The Silver Langur forest butts up to the village. This is where these rare monkeys thought to be gone were rediscovered in 2013.                 The biggest trees on the mountain still penetrate the canopy, sometimes supporting chicken wing beehives hanging from the top most branches.

Squirrels bark and occasionally when the Kulen fruit are falling from the trees we spot a Silver Langur. Always spiders, great black and yellow shelobs spin their webs across our paths waiting to catch a tourist.

I feel for the precarious existence of the little red males clinging to the furthermost silken threads of the web.

Silver Langur on Mushroom Rock and Golden Orb Spider

 

 

 

 

 

We have trails that climb up to Chomran’s hole, nothing personal just an unusual rock formation containing a Buddhist shrine that Chomran climbs into. And descend through a bat-cave to the Kulen River, where we have lunch.

Chomran & his hole and the Bat-cave with a tomb bat

Today we’re slip-sliding through sand on route for Porpel Village and on to Phum Kla Kmum Village for our first temple. It’s a head over handle bar rutted oxcart trail that sort of dwindles to where we walk.

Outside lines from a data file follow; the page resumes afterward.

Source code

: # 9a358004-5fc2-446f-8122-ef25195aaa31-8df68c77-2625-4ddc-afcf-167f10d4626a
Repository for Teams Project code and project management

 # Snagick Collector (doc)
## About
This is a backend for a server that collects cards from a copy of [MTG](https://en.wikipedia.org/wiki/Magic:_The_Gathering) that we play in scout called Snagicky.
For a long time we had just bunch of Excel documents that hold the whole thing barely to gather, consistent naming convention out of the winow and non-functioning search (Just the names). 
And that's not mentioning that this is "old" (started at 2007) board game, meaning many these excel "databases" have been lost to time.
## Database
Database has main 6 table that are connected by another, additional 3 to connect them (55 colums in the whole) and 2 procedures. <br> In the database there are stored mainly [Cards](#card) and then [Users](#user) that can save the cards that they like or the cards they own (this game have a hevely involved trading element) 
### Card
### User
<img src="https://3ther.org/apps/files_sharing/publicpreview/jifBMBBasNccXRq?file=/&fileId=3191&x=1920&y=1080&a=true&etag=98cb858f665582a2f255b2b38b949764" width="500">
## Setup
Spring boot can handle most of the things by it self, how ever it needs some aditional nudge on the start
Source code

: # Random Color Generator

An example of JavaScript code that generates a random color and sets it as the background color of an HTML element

Soma-sutra at Prasat Krahom & Lors and his linga

So we leave our bikes and clamber over rocks to a platform above the forest and Prasat Krahom (lit. red temple). There’s a decorated spout or soma-sutra on the outside while inside the temple water falling onto the linga is caught in a yoni (the female part) and fed through the brick walls via the soma-sutra to be collected as holy water fit for a fertility or two.

Today we’re trying out a new trail across the cashew nut plantations to Sangke Leak Village.

Mountain biking on Kulen involves thinking about where your going to cycle and what gear you should be in before you need to change but don’t think too hard or you’ll end in a rut and on your ass. Then there’s the sand, ‘look to the horizon, pedal hard and head straight’. Or shout out expletives, “—-ing sand!” As our guests have been known to do.

Enjoying the scenery after a disagreement with the track

Kulen is carved into mounds – that you need to cycle up and down and a myriad of small streams that you need to cross. The gradient and terrain are the perfect habitat for a mountain bike.

Cambodia was once a big forest and it wasn’t long ago. The majority of forest has gone but the traditional chamkar or slash and burn agriculture remains. A few villagers across thousands of hectares clearing and burning a couple of hectares for small paddy fields was sustainable. Wholesale logging for cashew nut plantations forcing those villages to cut down what’s left is not but lets not spoil a good story.

Ganesha @ Perng Komnou

There are not many routes out of or for that matter onto Kulen. Scrambling through the burnt logs and small banana plantations down the steep slopes above Svai Leu Town at the Eastern end of the plateau was one not very good option that has now unfortunately got easier. A logging magnate is dynamiting a road up the mountain for an unknown reason. There’s not enough forest left for the obvious. Nearby are the petroglyphs of Perng Komnou (lit. rock shelter). 9th century engravings of Hindu deities like the Ganesha above chiseled into car sized boulders littered around the base of the hill. The excitement of stumbling across these archeological phenomena is one of the reasons I stay in Cambodia.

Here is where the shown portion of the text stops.